Cladding with plasterboard sheets is carried out as follows:

  • Start from the dry side of the structure. Place the first sheet on pre-prepared stands with a size of 1 cm each. Fix the plasterboard sheet on the racks with screws at an angle of 90 degrees, recessing the cap by 1–1.5 mm. If a horizontal connection of gypsum boards is necessary, a cross member is installed at the seam site to prevent cracking of the surface.
  • The second sheet is positioned so that the transverse seams between adjacent sheets of drywall are offset relative to each other by no less than 400 millimeters, and the screws are offset by 10 mm. The work is carried out until the frame base is completely covered.
  • After completing the covering of one side of the metal frame, low-current wires are laid and technological holes are made.
  • Drywall is mounted in a similar way on the second side of the partition element. Sheathing is done so that the sheet joints and fastening points do not align with those located on the reverse side. Vertical seams are offset by the distance between the two posts. Then they cover the frame with another layer of plasterboard, also trying to ensure that the joints do not coincide.

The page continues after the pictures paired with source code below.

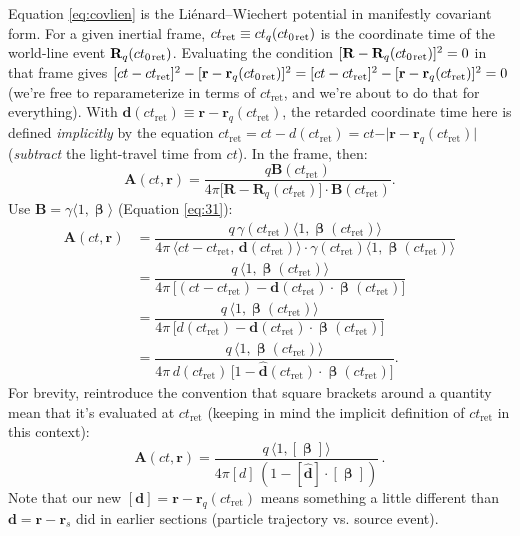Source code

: \documentclass[12pt]{article}
\renewcommand{\vv}[1]{\mathbf{#1}}
\newcommand{\vvbeta}{\bm{\upbeta}}
\begin{document}
Equation \ref{eq:covlien} is the Li\'enard--Wiechert potential in manifestly covariant form. For a given inertial frame, $ct_{\mathrm{ret}} \equiv ct_{q} (ct_{0 \mkern2mu \textrm{ret}})$ is the coordinate time of the world-line event $\vv R_{q}(ct_{0 \mkern2mu \textrm{ret}})$. Evaluating the condition $[\vv R - \vv R_{q}(ct_{0 \mkern2mu \textrm{ret}})]^2 = 0$ in that frame gives $[ct - ct_{\mathrm{ret}}]^2 - [\vv r - \vv r_{q}(ct_{0 \mkern2mu \textrm{ret}})]^2 = [ct - ct_{\mathrm{ret}}]^2 - [\vv r - \vv r_{q}(ct_{\mathrm{ret}})]^2 = 0$ (we're free to reparameterize in terms of $ct_{\mathrm{ret}}$, and we're about to do that for everything). With $\vv d(ct_{\mathrm{ret}}) \equiv \vv r - \vv r_{q}(ct_{\mathrm{ret}})$, the retarded coordinate time here is defined \emph{implicitly} by the equation $ct_{\mathrm{ret}} = ct - d(ct_{\mathrm{ret}}) = ct - \vert \vv r - \vv r_{q}(ct_{\mathrm{ret}}) \vert$ (\emph{subtract} the light-travel time from $ct$). In the frame, then:
\begin{equation*}
\vv A(ct, \vv r) = \dfrac{q \vv B(ct_{\textrm{ret}})}{4 \pi \big[ \vv R - \vv R_{q} (ct_{\textrm{ret}}) \big] \cdot \vv B (ct_{\textrm{ret}})} .
\end{equation*}
Use $\vv B = \gamma \langle 1, \vvbeta \rangle$ (Equation \ref{eq:31}):
\begin{equation*}
\begin{aligned}
\vv A(ct, \vv r) &= \dfrac{q \, \gamma(ct_{\textrm{ret}}) \big \langle 1, \vvbeta(ct_{\textrm{ret}}) \big \rangle}{4 \pi \, \big \langle ct - ct_{\mathrm{ret}}, \, \vv d (ct_{\mathrm{ret}}) \big \rangle \cdot \gamma(ct_{\textrm{ret}}) \big \langle 1, \vvbeta(ct_{\textrm{ret}}) \big \rangle} \\[4pt]
&= \dfrac{q \, \big \langle 1, \vvbeta(ct_{\textrm{ret}}) \big \rangle}{4 \pi \, \big[ (ct - ct_{\textrm{ret}}) - \vv d (ct_{\mathrm{ret}}) \cdot \vvbeta(ct_{\textrm{ret}}) \big] } \\[4pt]
&= \dfrac{q \, \big \langle 1, \vvbeta(ct_{\textrm{ret}}) \big \rangle}{4 \pi \, \big[ d (ct_{\mathrm{ret}}) - \vv d (ct_{\mathrm{ret}}) \cdot \vvbeta(ct_{\textrm{ret}}) \big] } \\[4pt]
&= \dfrac{q \, \big \langle 1, \vvbeta(ct_{\textrm{ret}}) \big \rangle}{4 \pi \, d (ct_{\textrm{ret}}) \, \big[1 - \vv{\hat{d}} (ct_{\textrm{ret}}) \cdot \vvbeta (ct_{\textrm{ret}}) \big]} .
\end{aligned}
\end{equation*}
For brevity, reintroduce the convention that square brackets around a quantity mean that it's evaluated at $ct_{\textrm{ret}}$ (keeping in mind the implicit definition of $ct_{\textrm{ret}}$ in this context):
\begin{equation}\label{eq:lienard}
\boxed{ \vv A(ct, \vv r) = \dfrac{q \, \big \langle 1, [\vvbeta] \big \rangle}{4 \pi [d] \, (1 - [\vv{\hat{d}}] \cdot [\vvbeta] )} } \, .
\end{equation}
Note that our new $[\vv d] = \vv r - \vv r_q(ct_{\mathrm{ret}})$ means something a little different than $\vv d = \vv r - \vv r_s$ did in earlier sections (particle trajectory vs. source event).
\end{document}

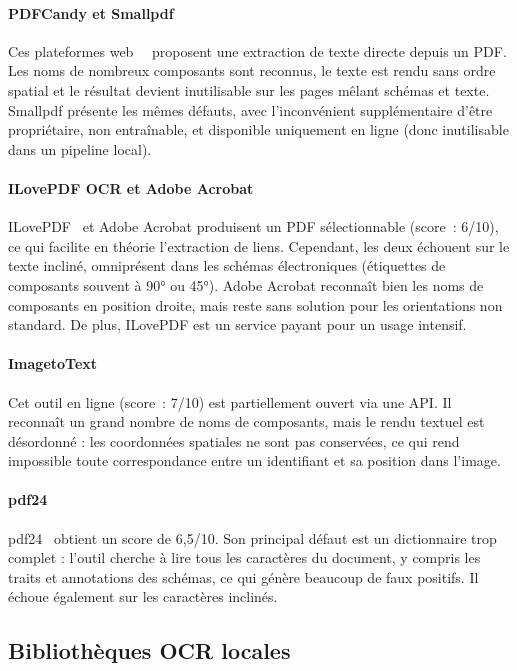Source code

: \documentclass[a4paper,11pt]{article} %
\begin{document}
\paragraph{PDFCandy et Smallpdf}
Ces plateformes web~\cite{pdfcandy}~\cite{smallpdf} proposent une extraction de texte directe depuis
un PDF.
Les noms de nombreux composants sont reconnus, le texte est rendu sans ordre spatial et le résultat devient inutilisable sur les pages mêlant schémas et texte.
Smallpdf présente les mêmes défauts, avec l'inconvénient supplémentaire
d'être propriétaire, non entraînable, et disponible uniquement en ligne (donc
inutilisable dans un pipeline local).

\paragraph{ILovePDF OCR et Adobe Acrobat}
ILovePDF~\cite{ilovepdf} et Adobe Acrobat produisent un PDF sélectionnable
(score~: 6/10), ce qui facilite en théorie l'extraction de liens.
Cependant, les deux échouent sur le texte incliné, omniprésent dans les schémas
électroniques (étiquettes de composants souvent à 90° ou 45°).
Adobe Acrobat reconnaît bien les noms de composants en position droite,
mais reste sans solution pour les orientations non standard.
De plus, ILovePDF est un service payant pour un usage intensif.

\paragraph{ImagetoText}
Cet outil en ligne (score~: 7/10) est partiellement ouvert via une API.
Il reconnaît un grand nombre de noms de composants, mais le rendu textuel est
désordonné : les coordonnées spatiales ne sont pas conservées, ce qui rend
impossible toute correspondance entre un identifiant et sa position dans l'image.

\paragraph{pdf24}
pdf24~\cite{pdf24} obtient un score de 6,5/10.
Son principal défaut est un dictionnaire trop complet : l'outil cherche à lire
tous les caractères du document, y compris les traits et annotations des schémas,
ce qui génère beaucoup de faux positifs.
Il échoue également sur les caractères inclinés.

\subsection{Bibliothèques OCR locales}
\end{document}
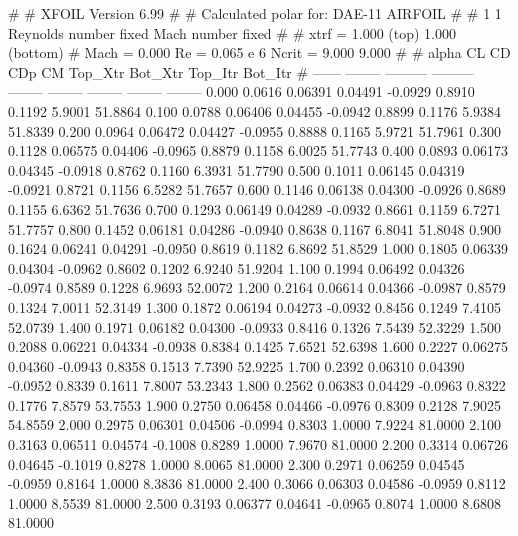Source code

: #  
#       XFOIL         Version 6.99
#  
# Calculated polar for: DAE-11 AIRFOIL                                  
#  
# 1 1 Reynolds number fixed          Mach number fixed         
#  
# xtrf =   1.000 (top)        1.000 (bottom)  
# Mach =   0.000     Re =     0.065 e 6     Ncrit =   9.000  9.000
#  
#   alpha    CL        CD       CDp       CM     Top_Xtr  Bot_Xtr  Top_Itr  Bot_Itr
#  ------ -------- --------- --------- -------- -------- -------- -------- --------
   0.000   0.0616   0.06391   0.04491  -0.0929   0.8910   0.1192   5.9001  51.8864
   0.100   0.0788   0.06406   0.04455  -0.0942   0.8899   0.1176   5.9384  51.8339
   0.200   0.0964   0.06472   0.04427  -0.0955   0.8888   0.1165   5.9721  51.7961
   0.300   0.1128   0.06575   0.04406  -0.0965   0.8879   0.1158   6.0025  51.7743
   0.400   0.0893   0.06173   0.04345  -0.0918   0.8762   0.1160   6.3931  51.7790
   0.500   0.1011   0.06145   0.04319  -0.0921   0.8721   0.1156   6.5282  51.7657
   0.600   0.1146   0.06138   0.04300  -0.0926   0.8689   0.1155   6.6362  51.7636
   0.700   0.1293   0.06149   0.04289  -0.0932   0.8661   0.1159   6.7271  51.7757
   0.800   0.1452   0.06181   0.04286  -0.0940   0.8638   0.1167   6.8041  51.8048
   0.900   0.1624   0.06241   0.04291  -0.0950   0.8619   0.1182   6.8692  51.8529
   1.000   0.1805   0.06339   0.04304  -0.0962   0.8602   0.1202   6.9240  51.9204
   1.100   0.1994   0.06492   0.04326  -0.0974   0.8589   0.1228   6.9693  52.0072
   1.200   0.2164   0.06614   0.04366  -0.0987   0.8579   0.1324   7.0011  52.3149
   1.300   0.1872   0.06194   0.04273  -0.0932   0.8456   0.1249   7.4105  52.0739
   1.400   0.1971   0.06182   0.04300  -0.0933   0.8416   0.1326   7.5439  52.3229
   1.500   0.2088   0.06221   0.04334  -0.0938   0.8384   0.1425   7.6521  52.6398
   1.600   0.2227   0.06275   0.04360  -0.0943   0.8358   0.1513   7.7390  52.9225
   1.700   0.2392   0.06310   0.04390  -0.0952   0.8339   0.1611   7.8007  53.2343
   1.800   0.2562   0.06383   0.04429  -0.0963   0.8322   0.1776   7.8579  53.7553
   1.900   0.2750   0.06458   0.04466  -0.0976   0.8309   0.2128   7.9025  54.8559
   2.000   0.2975   0.06301   0.04506  -0.0994   0.8303   1.0000   7.9224  81.0000
   2.100   0.3163   0.06511   0.04574  -0.1008   0.8289   1.0000   7.9670  81.0000
   2.200   0.3314   0.06726   0.04645  -0.1019   0.8278   1.0000   8.0065  81.0000
   2.300   0.2971   0.06259   0.04545  -0.0959   0.8164   1.0000   8.3836  81.0000
   2.400   0.3066   0.06303   0.04586  -0.0959   0.8112   1.0000   8.5539  81.0000
   2.500   0.3193   0.06377   0.04641  -0.0965   0.8074   1.0000   8.6808  81.0000
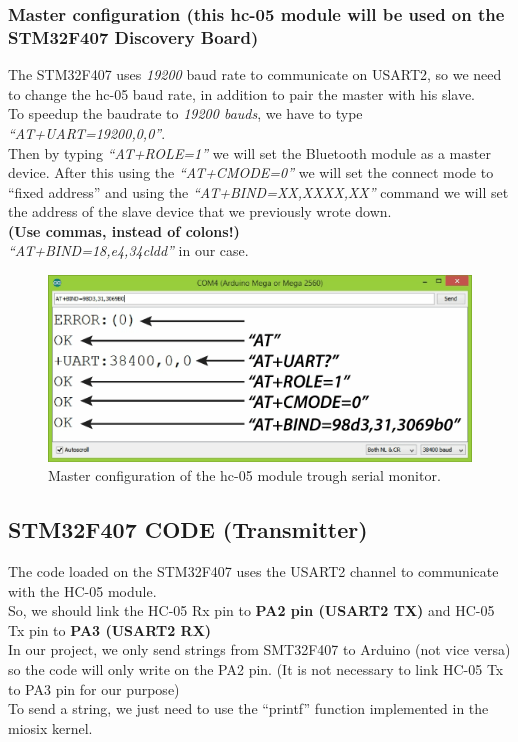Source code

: \subsubsection{Master configuration (this hc-05 module will be used on the STM32F407 Discovery Board)}
The STM32F407 uses \textit{19200} baud rate to communicate on USART2, so we need to change the hc-05 baud rate, in addition to pair the master with his slave.\\
To speedup the baudrate to \textit{19200 bauds}, we have to type \textit{“AT+UART=19200,0,0”}.\\
Then by typing \textit{“AT+ROLE=1”} we will set the Bluetooth module as a master device. After this using the \textit{“AT+CMODE=0”} we will set the connect mode to “fixed address” and using the \textit{“AT+BIND=XX,XXXX,XX”} command we will set the address of the slave device that we previously wrote down.\\ \textbf{(Use commas, instead of colons!)}\\
\textit{“AT+BIND=18,e4,34cldd”} in our case.\\
\begin{figure}[H]
	\centering
	\includegraphics[width=\textwidth]
	{files/images/hc05_master}
	\caption{Master configuration of the hc-05 module trough serial monitor.}
\end{figure}
 
\subsection{STM32F407 CODE (Transmitter)}
The code loaded on the STM32F407 uses the USART2 channel to communicate with the HC-05 module.\\
So, we should link the HC-05 Rx pin to \textbf{PA2 pin (USART2 TX)} and HC-05 Tx pin to \textbf{PA3 (USART2 RX)}\\
In our project, we only send strings from SMT32F407 to Arduino (not vice versa) so the code will only write on the PA2 pin. (It is not necessary to link HC-05 Tx to PA3 pin for our purpose)\\
To send a string, we just need to use the “printf” function implemented in the miosix kernel.\\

If you want to insulate a wall or increase sound insulation, you can line the inside of the partition with a suitable material. This is done after covering the first side of the frame. When choosing a loose or porous material as an insulator, it must be placed between the layers of waterproofing.

Stage 4: primer, putty

After erecting the structure, be sure to cover its surface with an antiseptic composition. The joints of sheets, screw heads, external and internal corners are additionally primed and sealed with putty using sickle. The installation sites for plumbing fixtures are treated in the same way.

The requirements for puttying the surface of the partition element depend on the method of decorative finishing. If painting is intended, then it is necessary to first seal the seams between the sheets, and then putty the entire surface so that an ideal plane is obtained. If finishing is planned with tiles or PVC panels, there is no need to completely putty the drywall.